Extend impl_backward to be usable with torch.library operators (#106817)

- impl_save_for_backward/impl_backward only work for functional, non-view schemas. We validate this. - impl_save_for_backward/impl_backward raise if there already exists an autograd implementation from torch.library / TORCH_LIBRARY. - Operators constructed via custom_op receive an "autograd indirection kernel". The "autograd indirection kernel" automatically pulls the constructed autograd kernel out of a dict. When impl_save_for_backward/impl_backward get used with torch.library operators, we also register the "autograd indirection kernel" so we can reuse the logic. Test Plan: - new tests Pull Request resolved: https://github.com/pytorch/pytorch/pull/106817 Approved by: https://github.com/soulitzer ghstack dependencies: #106799, #106800
2025-12-06 12:20:52 +01:00 · 2023-08-11 11:41:54 -07:00 · 2023-08-11 11:41:54 -07:00 · 2932b0bf37
commit 2932b0bf37
parent db9a0cf689
4 changed files with 161 additions and 12 deletions
--- a/test/test_custom_ops.py
+++ b/test/test_custom_ops.py
@ -1615,6 +1615,76 @@ def forward(self, x_1):
            result = op(x)
            self.assertEqual(result.shape, ())

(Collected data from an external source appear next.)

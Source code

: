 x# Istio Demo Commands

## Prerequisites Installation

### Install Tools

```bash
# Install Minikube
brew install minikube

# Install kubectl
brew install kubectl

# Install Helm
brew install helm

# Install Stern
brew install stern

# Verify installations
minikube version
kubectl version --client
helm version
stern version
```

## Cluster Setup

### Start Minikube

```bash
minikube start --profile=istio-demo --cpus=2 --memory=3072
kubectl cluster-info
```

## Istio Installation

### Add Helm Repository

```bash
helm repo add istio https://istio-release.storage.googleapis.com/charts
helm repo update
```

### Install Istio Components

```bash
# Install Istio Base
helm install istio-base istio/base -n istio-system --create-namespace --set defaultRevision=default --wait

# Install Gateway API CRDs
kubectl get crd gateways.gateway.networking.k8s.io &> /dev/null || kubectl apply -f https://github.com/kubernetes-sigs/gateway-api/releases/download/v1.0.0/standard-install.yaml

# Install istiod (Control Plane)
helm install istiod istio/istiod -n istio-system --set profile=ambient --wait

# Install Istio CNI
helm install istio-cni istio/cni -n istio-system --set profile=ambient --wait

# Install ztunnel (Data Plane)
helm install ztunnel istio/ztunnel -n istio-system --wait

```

    def _test_backward_impl_raises(self, qualname, err_regex):
        with self.assertRaisesRegex(RuntimeError, err_regex):
            @custom_ops.impl_save_for_backward(qualname)
            def foo2(x):
                return
        with self.assertRaisesRegex(RuntimeError, err_regex):
            @custom_ops.impl_backward(qualname)
            def foo3(x):
                return
    def test_backward_impl_on_existing_op_incorrect_schema_views(self):
        lib = self.lib()
        lib.define("foo(Tensor(a) x) -> Tensor(a)")

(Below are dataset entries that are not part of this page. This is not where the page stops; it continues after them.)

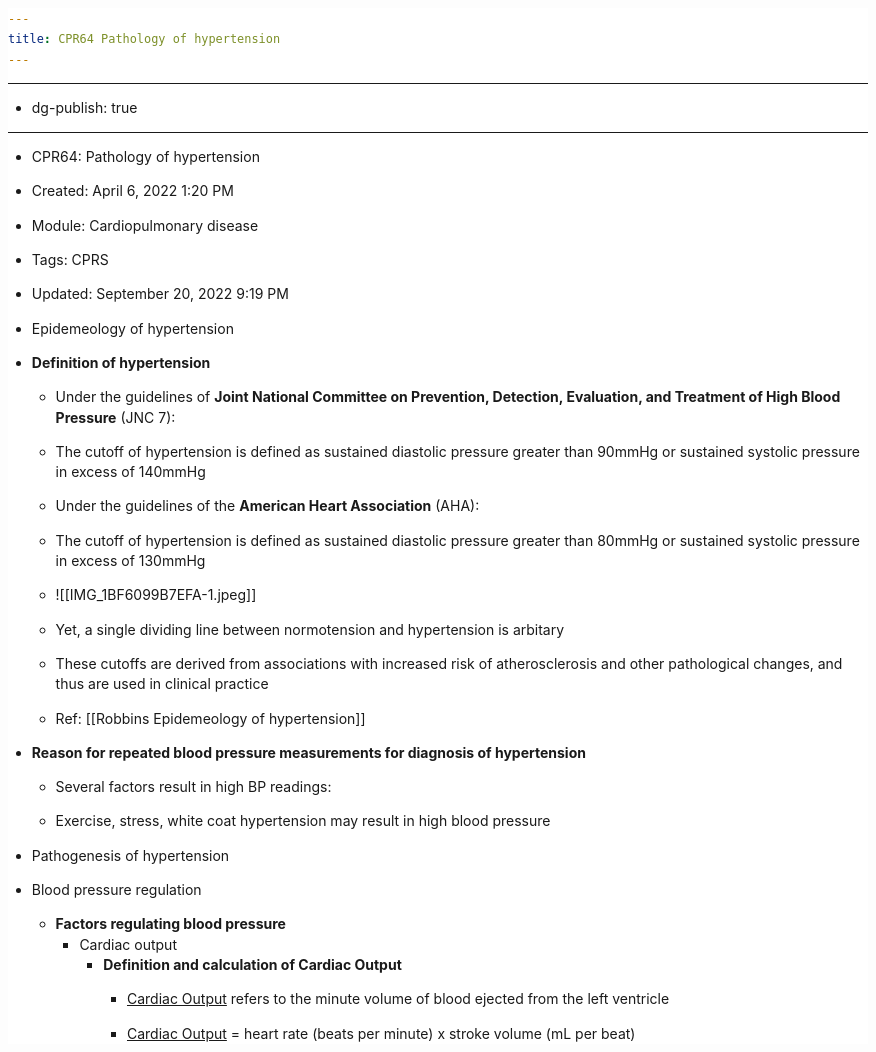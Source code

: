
 ```yaml
---
title: CPR64 Pathology of hypertension
---
```


- --

- dg-publish: true

- --

- CPR64: Pathology of hypertension

- Created: April 6, 2022 1:20 PM

- Module: Cardiopulmonary disease

- Tags: CPRS

- Updated: September 20, 2022 9:19 PM

- Epidemeology of hypertension

- **Definition of hypertension**
	 - Under the guidelines of **Joint National Committee on Prevention, Detection, Evaluation, and Treatment of High Blood Pressure** (JNC 7):

	 - The cutoff of hypertension is defined as sustained diastolic pressure greater than 90mmHg or sustained systolic pressure in excess of 140mmHg

	 - Under the guidelines of the **American Heart Association** (AHA):

	 - The cutoff of hypertension is defined as sustained diastolic pressure greater than 80mmHg or sustained systolic pressure in excess of 130mmHg

	 - ![[IMG_1BF6099B7EFA-1.jpeg]]

	 - Yet, a single dividing line between normotension and hypertension is arbitary

	 - These cutoffs are derived from associations with increased risk of atherosclerosis and other pathological changes, and thus are used in clinical practice

	 - Ref: [[Robbins  Epidemeology of hypertension]] 

- **Reason for repeated blood pressure measurements for diagnosis of hypertension**
	 - Several factors result in high BP readings:

	 - Exercise, stress, white coat hypertension may result in high blood pressure

- Pathogenesis of hypertension

- Blood pressure regulation
	 - **Factors regulating blood pressure**
		 - Cardiac output
			 - **Definition and calculation of Cardiac Output**
				 - [Cardiac Output](https://www.remnote.com/doc/XciFjR6i4tmNdMsRk) refers to the minute volume of blood ejected from the left ventricle

				 - [Cardiac Output](https://www.remnote.com/doc/XciFjR6i4tmNdMsRk) = heart rate (beats per minute) x stroke volume (mL per beat)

        qualname = f"{self.test_ns}::foo"
        self._test_backward_impl_raises(qualname, "operator that returns views")
    def test_backward_impl_on_existing_op_incorrect_schema_mutable(self):
        lib = self.lib()
        lib.define("foo(Tensor(a!) x) -> Tensor")
        qualname = f"{self.test_ns}::foo"
        self._test_backward_impl_raises(qualname, "non-functional")
    def test_backward_impl_on_existing_op_incorrect_schema_no_output(self):
        lib = self.lib()
        lib.define("foo(Tensor x) -> ()")
        qualname = f"{self.test_ns}::foo"
        self._test_backward_impl_raises(qualname, "no returns")
    def test_backward_impl_on_existing_op_CompositeImplicitAutograd(self):
        lib = self.lib()
        lib.define("foo(Tensor x) -> Tensor")
        qualname = f"{self.test_ns}::foo"
        lib.impl("foo", lambda x: x.sin().cos(), "CompositeImplicitAutograd")
        self._test_backward_impl_raises(qualname, "CompositeImplicitAutograd")
    @parametrize("key", ["Autograd", "AutogradCPU", "AutogradCUDA"])
    def test_backward_impl_on_existing_op_with_key(self, key):
        lib = self.lib()
        lib.define("foo(Tensor x) -> Tensor")
        qualname = f"{self.test_ns}::foo"
        lib.impl("foo", lambda x: x.sin().cos(), key)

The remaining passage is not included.